The task:
Restate all of the data exactly.

Records from a data collection:
►
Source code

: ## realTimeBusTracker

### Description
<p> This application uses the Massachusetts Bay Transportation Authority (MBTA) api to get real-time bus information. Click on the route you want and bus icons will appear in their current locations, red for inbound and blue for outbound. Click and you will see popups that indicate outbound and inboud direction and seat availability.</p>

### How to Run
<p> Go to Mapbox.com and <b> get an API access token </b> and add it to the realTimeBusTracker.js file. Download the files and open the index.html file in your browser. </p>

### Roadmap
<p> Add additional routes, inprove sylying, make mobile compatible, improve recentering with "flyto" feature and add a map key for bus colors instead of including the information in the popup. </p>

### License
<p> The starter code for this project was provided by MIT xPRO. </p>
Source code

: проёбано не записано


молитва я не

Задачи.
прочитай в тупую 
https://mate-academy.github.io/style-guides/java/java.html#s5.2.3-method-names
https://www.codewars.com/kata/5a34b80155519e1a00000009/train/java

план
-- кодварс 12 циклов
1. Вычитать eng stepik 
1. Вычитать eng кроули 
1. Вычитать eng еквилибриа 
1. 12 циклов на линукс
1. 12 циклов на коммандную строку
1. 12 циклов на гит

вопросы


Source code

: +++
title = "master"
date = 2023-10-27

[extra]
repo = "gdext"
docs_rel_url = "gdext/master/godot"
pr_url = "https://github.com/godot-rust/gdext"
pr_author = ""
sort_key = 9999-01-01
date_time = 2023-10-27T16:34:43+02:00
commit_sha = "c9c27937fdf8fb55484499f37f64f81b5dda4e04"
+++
◄
Exercise solution:
Source code

: ## realTimeBusTracker

### Description
<p> This application uses the Massachusetts Bay Transportation Authority (MBTA) api to get real-time bus information. Click on the route you want and bus icons will appear in their current locations, red for inbound and blue for outbound. Click and you will see popups that indicate outbound and inboud direction and seat availability.</p>

### How to Run
<p> Go to Mapbox.com and <b> get an API access token </b> and add it to the realTimeBusTracker.js file. Download the files and open the index.html file in your browser. </p>

### Roadmap
<p> Add additional routes, inprove sylying, make mobile compatible, improve recentering with "flyto" feature and add a map key for bus colors instead of including the information in the popup. </p>

### License
<p> The starter code for this project was provided by MIT xPRO. </p>
Source code

: проёбано не записано


молитва я не

Задачи.
прочитай в тупую 
https://mate-academy.github.io/style-guides/java/java.html#s5.2.3-method-names
https://www.codewars.com/kata/5a34b80155519e1a00000009/train/java

план
-- кодварс 12 циклов
1. Вычитать eng stepik 
1. Вычитать eng кроули 
1. Вычитать eng еквилибриа 
1. 12 циклов на линукс
1. 12 циклов на коммандную строку
1. 12 циклов на гит

вопросы


Source code

: +++
title = "master"
date = 2023-10-27

[extra]
repo = "gdext"
docs_rel_url = "gdext/master/godot"
pr_url = "https://github.com/godot-rust/gdext"
pr_author = ""
sort_key = 9999-01-01
date_time = 2023-10-27T16:34:43+02:00
commit_sha = "c9c27937fdf8fb55484499f37f64f81b5dda4e04"
+++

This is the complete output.